◆ Brief ◆
In your copy, include no images, and write out every entry below exactly as it stands.

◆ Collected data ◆
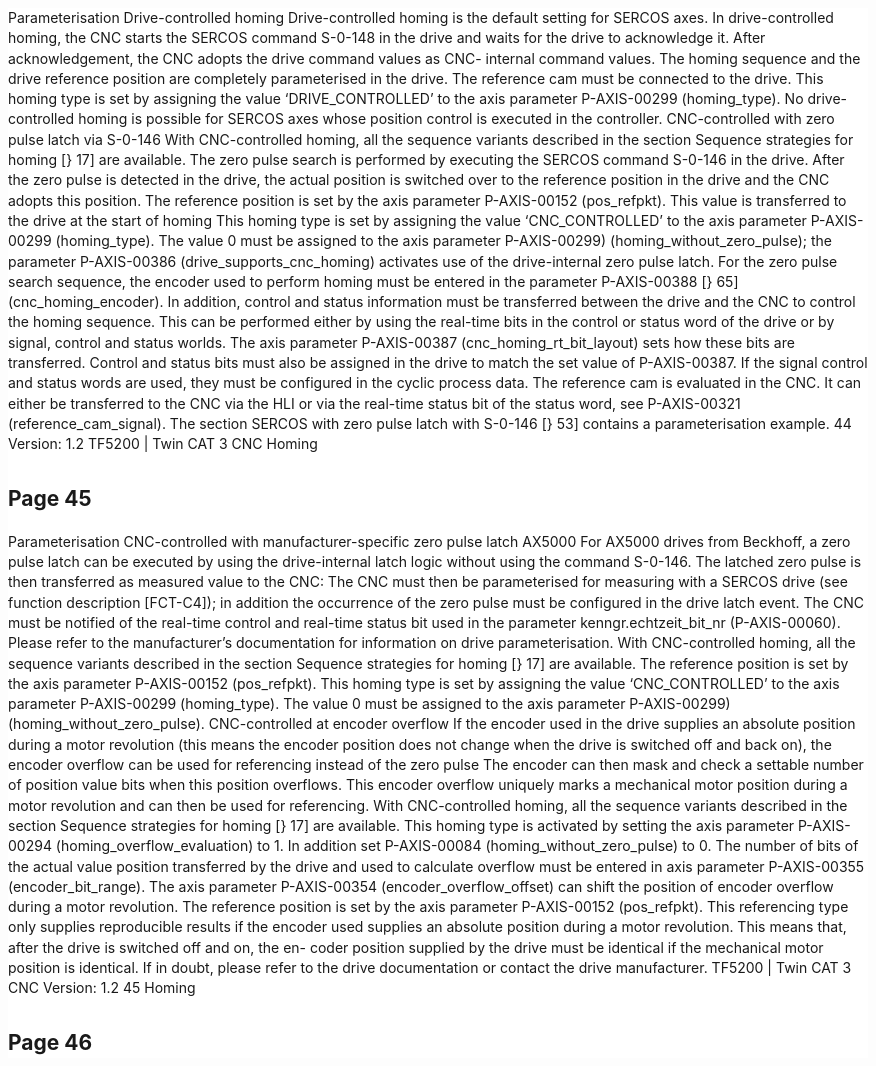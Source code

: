 Parameterisation Drive-controlled homing Drive-controlled homing is the default setting for SERCOS axes. In drive-controlled homing, the CNC starts the SERCOS command S-0-148 in the drive and waits for the drive to acknowledge it. After acknowledgement, the CNC adopts the drive command values as CNC- internal command values. The homing sequence and the drive reference position are completely parameterised in the drive. The reference cam must be connected to the drive. This homing type is set by assigning the value ‘DRIVE_CONTROLLED’ to the axis parameter P-AXIS-00299 (homing_type). No drive-controlled homing is possible for SERCOS axes whose position control is executed in the controller. CNC-controlled with zero pulse latch via S-0-146 With CNC-controlled homing, all the sequence variants described in the section Sequence strategies for homing [} 17] are available. The zero pulse search is performed by executing the SERCOS command S-0-146 in the drive. After the zero pulse is detected in the drive, the actual position is switched over to the reference position in the drive and the CNC adopts this position. The reference position is set by the axis parameter P-AXIS-00152 (pos_refpkt). This value is transferred to the drive at the start of homing This homing type is set by assigning the value ‘CNC_CONTROLLED’ to the axis parameter P-AXIS-00299 (homing_type). The value 0 must be assigned to the axis parameter P-AXIS-00299) (homing_without_zero_pulse); the parameter P-AXIS-00386 (drive_supports_cnc_homing) activates use of the drive-internal zero pulse latch. For the zero pulse search sequence, the encoder used to perform homing must be entered in the parameter P-AXIS-00388 [} 65] (cnc_homing_encoder). In addition, control and status information must be transferred between the drive and the CNC to control the homing sequence. This can be performed either by using the real-time bits in the control or status word of the drive or by signal, control and status worlds. The axis parameter P-AXIS-00387 (cnc_homing_rt_bit_layout) sets how these bits are transferred. Control and status bits must also be assigned in the drive to match the set value of P-AXIS-00387. If the signal control and status words are used, they must be configured in the cyclic process data. The reference cam is evaluated in the CNC. It can either be transferred to the CNC via the HLI or via the real-time status bit of the status word, see P-AXIS-00321 (reference_cam_signal). The section SERCOS with zero pulse latch with S-0-146 [} 53] contains a parameterisation example. 44 Version: 1.2 TF5200 | Twin CAT 3 CNC Homing
## Page 45

Parameterisation CNC-controlled with manufacturer-specific zero pulse latch AX5000 For AX5000 drives from Beckhoff, a zero pulse latch can be executed by using the drive-internal latch logic without using the command S-0-146. The latched zero pulse is then transferred as measured value to the CNC: The CNC must then be parameterised for measuring with a SERCOS drive (see function description [FCT-C4]); in addition the occurrence of the zero pulse must be configured in the drive latch event. The CNC must be notified of the real-time control and real-time status bit used in the parameter kenngr.echtzeit_bit_nr (P-AXIS-00060). Please refer to the manufacturer’s documentation for information on drive parameterisation. With CNC-controlled homing, all the sequence variants described in the section Sequence strategies for homing [} 17] are available. The reference position is set by the axis parameter P-AXIS-00152 (pos_refpkt). This homing type is set by assigning the value ‘CNC_CONTROLLED’ to the axis parameter P-AXIS-00299 (homing_type). The value 0 must be assigned to the axis parameter P-AXIS-00299) (homing_without_zero_pulse). CNC-controlled at encoder overflow If the encoder used in the drive supplies an absolute position during a motor revolution (this means the encoder position does not change when the drive is switched off and back on), the encoder overflow can be used for referencing instead of the zero pulse The encoder can then mask and check a settable number of position value bits when this position overflows. This encoder overflow uniquely marks a mechanical motor position during a motor revolution and can then be used for referencing. With CNC-controlled homing, all the sequence variants described in the section Sequence strategies for homing [} 17] are available. This homing type is activated by setting the axis parameter P-AXIS-00294 (homing_overflow_evaluation) to 1. In addition set P-AXIS-00084 (homing_without_zero_pulse) to 0. The number of bits of the actual value position transferred by the drive and used to calculate overflow must be entered in axis parameter P-AXIS-00355 (encoder_bit_range). The axis parameter P-AXIS-00354 (encoder_overflow_offset) can shift the position of encoder overflow during a motor revolution. The reference position is set by the axis parameter P-AXIS-00152 (pos_refpkt). This referencing type only supplies reproducible results if the encoder used supplies an absolute position during a motor revolution. This means that, after the drive is switched off and on, the en- coder position supplied by the drive must be identical if the mechanical motor position is identical. If in doubt, please refer to the drive documentation or contact the drive manufacturer. TF5200 | Twin CAT 3 CNC Version: 1.2 45 Homing
## Page 46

◆ Worked solution ◆
Source code

: Parameterisation Drive-controlled homing Drive-controlled homing is the default setting for SERCOS axes. In drive-controlled homing, the CNC starts the SERCOS command S-0-148 in the drive and waits for the drive to acknowledge it. After acknowledgement, the CNC adopts the drive command values as CNC- internal command values. The homing sequence and the drive reference position are completely parameterised in the drive. The reference cam must be connected to the drive. This homing type is set by assigning the value ‘DRIVE_CONTROLLED’ to the axis parameter P-AXIS-00299 (homing_type). No drive-controlled homing is possible for SERCOS axes whose position control is executed in the controller. CNC-controlled with zero pulse latch via S-0-146 With CNC-controlled homing, all the sequence variants described in the section Sequence strategies for homing [} 17] are available. The zero pulse search is performed by executing the SERCOS command S-0-146 in the drive. After the zero pulse is detected in the drive, the actual position is switched over to the reference position in the drive and the CNC adopts this position. The reference position is set by the axis parameter P-AXIS-00152 (pos_refpkt). This value is transferred to the drive at the start of homing This homing type is set by assigning the value ‘CNC_CONTROLLED’ to the axis parameter P-AXIS-00299 (homing_type). The value 0 must be assigned to the axis parameter P-AXIS-00299) (homing_without_zero_pulse); the parameter P-AXIS-00386 (drive_supports_cnc_homing) activates use of the drive-internal zero pulse latch. For the zero pulse search sequence, the encoder used to perform homing must be entered in the parameter P-AXIS-00388 [} 65] (cnc_homing_encoder). In addition, control and status information must be transferred between the drive and the CNC to control the homing sequence. This can be performed either by using the real-time bits in the control or status word of the drive or by signal, control and status worlds. The axis parameter P-AXIS-00387 (cnc_homing_rt_bit_layout) sets how these bits are transferred. Control and status bits must also be assigned in the drive to match the set value of P-AXIS-00387. If the signal control and status words are used, they must be configured in the cyclic process data. The reference cam is evaluated in the CNC. It can either be transferred to the CNC via the HLI or via the real-time status bit of the status word, see P-AXIS-00321 (reference_cam_signal). The section SERCOS with zero pulse latch with S-0-146 [} 53] contains a parameterisation example. 44 Version: 1.2 TF5200 | Twin CAT 3 CNC Homing
## Page 45

Parameterisation CNC-controlled with manufacturer-specific zero pulse latch AX5000 For AX5000 drives from Beckhoff, a zero pulse latch can be executed by using the drive-internal latch logic without using the command S-0-146. The latched zero pulse is then transferred as measured value to the CNC: The CNC must then be parameterised for measuring with a SERCOS drive (see function description [FCT-C4]); in addition the occurrence of the zero pulse must be configured in the drive latch event. The CNC must be notified of the real-time control and real-time status bit used in the parameter kenngr.echtzeit_bit_nr (P-AXIS-00060). Please refer to the manufacturer’s documentation for information on drive parameterisation. With CNC-controlled homing, all the sequence variants described in the section Sequence strategies for homing [} 17] are available. The reference position is set by the axis parameter P-AXIS-00152 (pos_refpkt). This homing type is set by assigning the value ‘CNC_CONTROLLED’ to the axis parameter P-AXIS-00299 (homing_type). The value 0 must be assigned to the axis parameter P-AXIS-00299) (homing_without_zero_pulse). CNC-controlled at encoder overflow If the encoder used in the drive supplies an absolute position during a motor revolution (this means the encoder position does not change when the drive is switched off and back on), the encoder overflow can be used for referencing instead of the zero pulse The encoder can then mask and check a settable number of position value bits when this position overflows. This encoder overflow uniquely marks a mechanical motor position during a motor revolution and can then be used for referencing. With CNC-controlled homing, all the sequence variants described in the section Sequence strategies for homing [} 17] are available. This homing type is activated by setting the axis parameter P-AXIS-00294 (homing_overflow_evaluation) to 1. In addition set P-AXIS-00084 (homing_without_zero_pulse) to 0. The number of bits of the actual value position transferred by the drive and used to calculate overflow must be entered in axis parameter P-AXIS-00355 (encoder_bit_range). The axis parameter P-AXIS-00354 (encoder_overflow_offset) can shift the position of encoder overflow during a motor revolution. The reference position is set by the axis parameter P-AXIS-00152 (pos_refpkt). This referencing type only supplies reproducible results if the encoder used supplies an absolute position during a motor revolution. This means that, after the drive is switched off and on, the en- coder position supplied by the drive must be identical if the mechanical motor position is identical. If in doubt, please refer to the drive documentation or contact the drive manufacturer. TF5200 | Twin CAT 3 CNC Version: 1.2 45 Homing
## Page 46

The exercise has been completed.